* **About this task**
The required output is a number: how many lines of the data below include the string "update".

[Supplied entries]

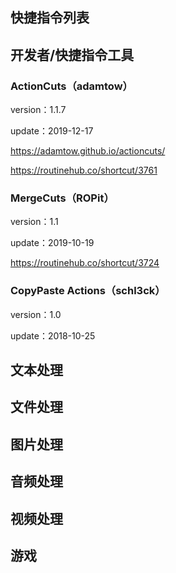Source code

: ## 快捷指令列表

## 开发者/快捷指令工具

### ActionCuts（adamtow）

version：1.1.7

update：2019-12-17

https://adamtow.github.io/actioncuts/

https://routinehub.co/shortcut/3761

### MergeCuts（ROPit）

version：1.1

update：2019-10-19

https://routinehub.co/shortcut/3724

### CopyPaste Actions（schl3ck）

version：1.0

update：2018-10-25

## 文本处理

## 文件处理

## 图片处理

## 音频处理

## 视频处理

## 游戏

[/Supplied entries]

* **Solution to this task**
3